Requirement >> The lines to copy from the data below are those that hold the string "vehicles".

___ Data shown

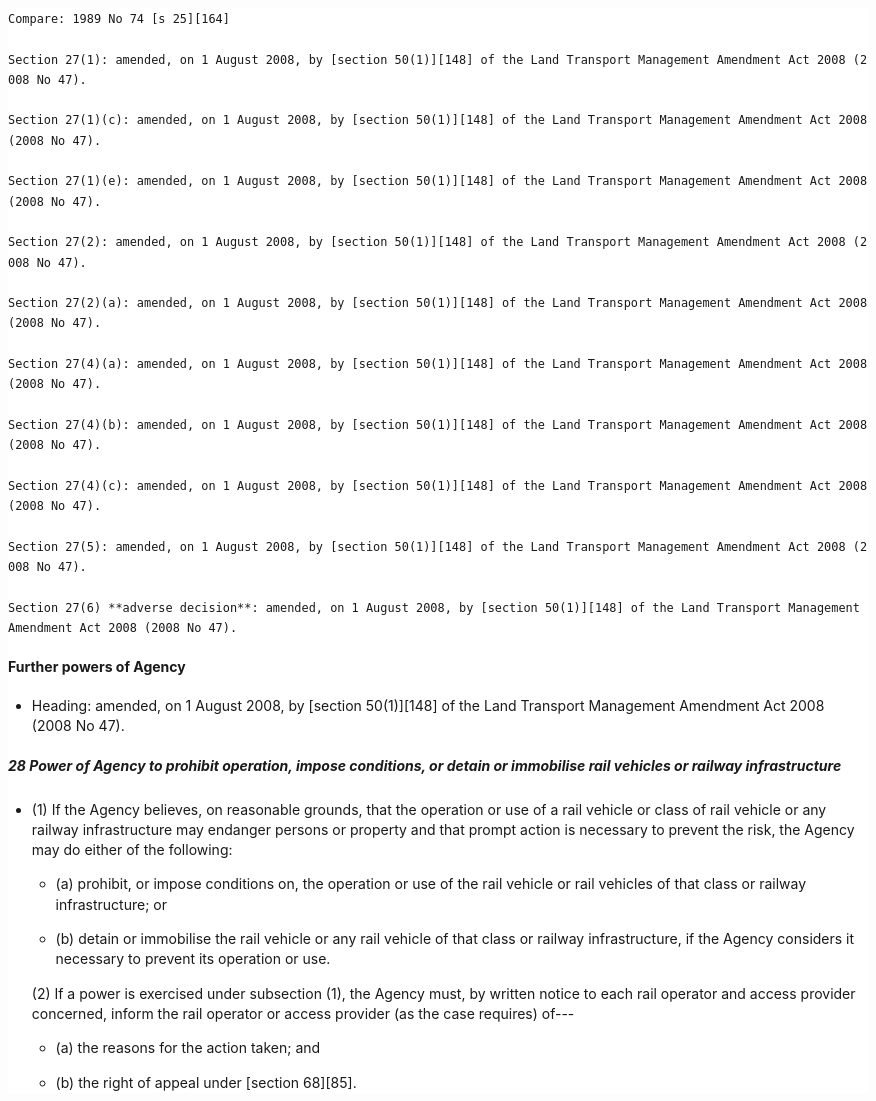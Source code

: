     Compare: 1989 No 74 [s 25][164]
    
    Section 27(1): amended, on 1 August 2008, by [section 50(1)][148] of the Land Transport Management Amendment Act 2008 (2008 No 47).
    
    Section 27(1)(c): amended, on 1 August 2008, by [section 50(1)][148] of the Land Transport Management Amendment Act 2008 (2008 No 47).
    
    Section 27(1)(e): amended, on 1 August 2008, by [section 50(1)][148] of the Land Transport Management Amendment Act 2008 (2008 No 47).
    
    Section 27(2): amended, on 1 August 2008, by [section 50(1)][148] of the Land Transport Management Amendment Act 2008 (2008 No 47).
    
    Section 27(2)(a): amended, on 1 August 2008, by [section 50(1)][148] of the Land Transport Management Amendment Act 2008 (2008 No 47).
    
    Section 27(4)(a): amended, on 1 August 2008, by [section 50(1)][148] of the Land Transport Management Amendment Act 2008 (2008 No 47).
    
    Section 27(4)(b): amended, on 1 August 2008, by [section 50(1)][148] of the Land Transport Management Amendment Act 2008 (2008 No 47).
    
    Section 27(4)(c): amended, on 1 August 2008, by [section 50(1)][148] of the Land Transport Management Amendment Act 2008 (2008 No 47).
    
    Section 27(5): amended, on 1 August 2008, by [section 50(1)][148] of the Land Transport Management Amendment Act 2008 (2008 No 47).
    
    Section 27(6) **adverse decision**: amended, on 1 August 2008, by [section 50(1)][148] of the Land Transport Management Amendment Act 2008 (2008 No 47).

#### Further powers of Agency
    
*   Heading: amended, on 1 August 2008, by [section 50(1)][148] of the Land Transport Management Amendment Act 2008 (2008 No 47).

##### 28 Power of Agency to prohibit operation, impose conditions, or detain or immobilise rail vehicles or railway infrastructure
    
*   (1) If the Agency believes, on reasonable grounds, that the operation or use of a rail vehicle or class of rail vehicle or any railway infrastructure may endanger persons or property and that prompt action is necessary to prevent the risk, the Agency may do either of the following:
        
    *   (a) prohibit, or impose conditions on, the operation or use of the rail vehicle or rail vehicles of that class or railway infrastructure; or
    
    *   (b) detain or immobilise the rail vehicle or any rail vehicle of that class or railway infrastructure, if the Agency considers it necessary to prevent its operation or use.
    
    (2) If a power is exercised under subsection (1), the Agency must, by written notice to each rail operator and access provider concerned, inform the rail operator or access provider (as the case requires) of---
        
    *   (a) the reasons for the action taken; and
    
    *   (b) the right of appeal under [section 68][85].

______

Answer space >>
##### 28 Power of Agency to prohibit operation, impose conditions, or detain or immobilise rail vehicles or railway infrastructure
    *   (a) prohibit, or impose conditions on, the operation or use of the rail vehicle or rail vehicles of that class or railway infrastructure; or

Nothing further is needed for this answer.